Two dollars won't get you much these days: a pack of gum, a bottle of water, a candy bar. And a brand new DVD copy of THE BIBLE BELT SLASHER PT. II: THE HOLY TERROR. "Huh!?!" Yes, you read that right: I bought this flick at a horror convention straight from Brain Damage Films. I guess that shows how much faith they have in their stock. And how much respect I have for myself. "Two bucks!? Sold!" So, is this slasher flick truly a "holy terror"?

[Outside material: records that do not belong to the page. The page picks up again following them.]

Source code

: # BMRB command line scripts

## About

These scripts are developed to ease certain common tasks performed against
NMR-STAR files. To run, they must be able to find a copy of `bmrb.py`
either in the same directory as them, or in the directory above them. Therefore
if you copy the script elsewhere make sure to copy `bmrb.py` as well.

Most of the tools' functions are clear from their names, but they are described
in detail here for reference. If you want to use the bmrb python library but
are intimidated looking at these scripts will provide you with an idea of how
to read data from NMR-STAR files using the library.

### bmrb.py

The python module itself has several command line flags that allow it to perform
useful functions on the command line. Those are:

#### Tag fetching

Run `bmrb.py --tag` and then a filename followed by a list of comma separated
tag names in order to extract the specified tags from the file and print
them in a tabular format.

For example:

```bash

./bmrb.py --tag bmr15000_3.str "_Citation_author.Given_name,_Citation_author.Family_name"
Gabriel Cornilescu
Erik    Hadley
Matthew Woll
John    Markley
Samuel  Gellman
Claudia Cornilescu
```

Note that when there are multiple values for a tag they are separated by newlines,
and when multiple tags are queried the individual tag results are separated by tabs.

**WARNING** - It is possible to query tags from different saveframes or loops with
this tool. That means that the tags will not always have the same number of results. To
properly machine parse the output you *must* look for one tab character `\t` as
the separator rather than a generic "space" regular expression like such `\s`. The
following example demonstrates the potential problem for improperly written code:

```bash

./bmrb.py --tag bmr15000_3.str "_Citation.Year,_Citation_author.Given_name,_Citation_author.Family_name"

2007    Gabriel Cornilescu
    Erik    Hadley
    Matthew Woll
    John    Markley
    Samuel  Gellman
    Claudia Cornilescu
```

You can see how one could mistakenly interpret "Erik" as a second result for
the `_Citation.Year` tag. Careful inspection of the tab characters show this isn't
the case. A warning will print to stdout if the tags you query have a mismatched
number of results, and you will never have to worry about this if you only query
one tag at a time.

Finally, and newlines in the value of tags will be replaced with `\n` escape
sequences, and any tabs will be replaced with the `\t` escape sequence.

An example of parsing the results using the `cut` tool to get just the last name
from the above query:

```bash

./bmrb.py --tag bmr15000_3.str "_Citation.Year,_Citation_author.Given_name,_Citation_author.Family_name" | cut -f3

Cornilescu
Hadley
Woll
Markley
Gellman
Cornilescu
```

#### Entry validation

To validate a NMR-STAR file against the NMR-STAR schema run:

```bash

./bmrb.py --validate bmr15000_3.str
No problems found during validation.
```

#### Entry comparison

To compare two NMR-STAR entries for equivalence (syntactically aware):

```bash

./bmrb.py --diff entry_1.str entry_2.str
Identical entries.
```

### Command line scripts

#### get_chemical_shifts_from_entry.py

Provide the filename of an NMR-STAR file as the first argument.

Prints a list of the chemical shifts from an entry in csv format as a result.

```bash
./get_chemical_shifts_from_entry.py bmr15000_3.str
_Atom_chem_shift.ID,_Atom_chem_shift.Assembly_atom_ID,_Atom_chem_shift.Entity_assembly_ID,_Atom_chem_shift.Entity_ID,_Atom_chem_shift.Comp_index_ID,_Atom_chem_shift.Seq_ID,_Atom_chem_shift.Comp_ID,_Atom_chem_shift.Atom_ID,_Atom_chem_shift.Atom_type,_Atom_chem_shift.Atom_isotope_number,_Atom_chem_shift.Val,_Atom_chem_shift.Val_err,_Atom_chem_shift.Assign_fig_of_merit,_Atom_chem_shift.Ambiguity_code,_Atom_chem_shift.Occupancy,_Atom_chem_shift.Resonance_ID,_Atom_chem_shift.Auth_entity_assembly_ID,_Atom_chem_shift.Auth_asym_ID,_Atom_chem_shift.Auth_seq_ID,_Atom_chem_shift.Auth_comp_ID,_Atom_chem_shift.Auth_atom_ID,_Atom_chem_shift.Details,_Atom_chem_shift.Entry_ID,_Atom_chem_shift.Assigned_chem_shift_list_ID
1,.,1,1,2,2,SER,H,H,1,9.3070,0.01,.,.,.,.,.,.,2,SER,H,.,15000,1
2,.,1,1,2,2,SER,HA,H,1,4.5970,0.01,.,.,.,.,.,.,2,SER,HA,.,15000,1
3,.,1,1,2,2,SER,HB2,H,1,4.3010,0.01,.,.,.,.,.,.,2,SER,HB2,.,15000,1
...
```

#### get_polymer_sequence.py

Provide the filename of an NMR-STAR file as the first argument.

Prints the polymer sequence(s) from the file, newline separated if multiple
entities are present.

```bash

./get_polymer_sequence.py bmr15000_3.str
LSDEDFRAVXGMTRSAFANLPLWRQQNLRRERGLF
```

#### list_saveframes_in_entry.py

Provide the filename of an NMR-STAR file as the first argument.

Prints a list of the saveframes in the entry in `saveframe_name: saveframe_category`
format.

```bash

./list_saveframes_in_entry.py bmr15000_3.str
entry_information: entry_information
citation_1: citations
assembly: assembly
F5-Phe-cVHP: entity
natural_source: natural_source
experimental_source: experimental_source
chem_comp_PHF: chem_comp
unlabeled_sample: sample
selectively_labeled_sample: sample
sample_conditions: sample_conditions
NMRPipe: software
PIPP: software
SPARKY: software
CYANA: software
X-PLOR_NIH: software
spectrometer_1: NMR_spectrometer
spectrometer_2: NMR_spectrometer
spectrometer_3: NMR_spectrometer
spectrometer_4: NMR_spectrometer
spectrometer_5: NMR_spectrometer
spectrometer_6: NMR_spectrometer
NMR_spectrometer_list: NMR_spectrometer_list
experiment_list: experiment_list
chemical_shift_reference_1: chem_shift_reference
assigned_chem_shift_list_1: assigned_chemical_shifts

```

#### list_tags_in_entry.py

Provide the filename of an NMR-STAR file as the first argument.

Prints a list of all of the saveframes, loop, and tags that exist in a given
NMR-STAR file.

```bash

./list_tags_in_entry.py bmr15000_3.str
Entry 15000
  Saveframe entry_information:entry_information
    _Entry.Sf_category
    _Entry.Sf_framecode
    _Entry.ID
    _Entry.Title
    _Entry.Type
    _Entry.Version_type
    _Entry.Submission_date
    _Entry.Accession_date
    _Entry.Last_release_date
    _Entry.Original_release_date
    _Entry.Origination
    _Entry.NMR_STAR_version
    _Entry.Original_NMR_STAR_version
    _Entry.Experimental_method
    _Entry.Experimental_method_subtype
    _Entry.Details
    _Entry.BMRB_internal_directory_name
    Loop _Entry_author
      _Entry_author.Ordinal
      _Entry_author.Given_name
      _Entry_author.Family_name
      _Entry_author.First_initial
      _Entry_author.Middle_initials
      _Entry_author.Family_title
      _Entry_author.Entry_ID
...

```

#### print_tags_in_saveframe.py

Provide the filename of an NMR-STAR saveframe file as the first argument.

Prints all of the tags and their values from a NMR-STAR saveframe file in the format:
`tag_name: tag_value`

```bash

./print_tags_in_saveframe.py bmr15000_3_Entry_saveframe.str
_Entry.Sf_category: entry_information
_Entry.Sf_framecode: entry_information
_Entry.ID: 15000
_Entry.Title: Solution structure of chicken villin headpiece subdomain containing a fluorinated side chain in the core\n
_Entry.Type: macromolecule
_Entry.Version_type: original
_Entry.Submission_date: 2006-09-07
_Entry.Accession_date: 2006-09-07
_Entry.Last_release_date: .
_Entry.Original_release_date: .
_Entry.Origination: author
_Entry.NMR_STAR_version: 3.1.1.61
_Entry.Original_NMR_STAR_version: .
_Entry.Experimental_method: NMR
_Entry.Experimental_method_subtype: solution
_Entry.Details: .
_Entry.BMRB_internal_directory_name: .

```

It's 1989, one year after Jason Fry (Larry Baumer, who resembles a bargain basement Meat Loaf), a religious fanatic, murders a bunch of people. Fry is put in an asylum. But, guess what? He escapes! And he has his sights set on the relatives of the people he murdered. Only Dr. Ray Landers (writer / producer / director Bradley Creanzo, who looks like a missing member of Kingdom Come) and Rebecca (Taylor Raftree) can stop him. Will Dr. Landers and Rebecca succeed in stopping Fry's reign of holy terror? Or will Fry put the fear of God into them?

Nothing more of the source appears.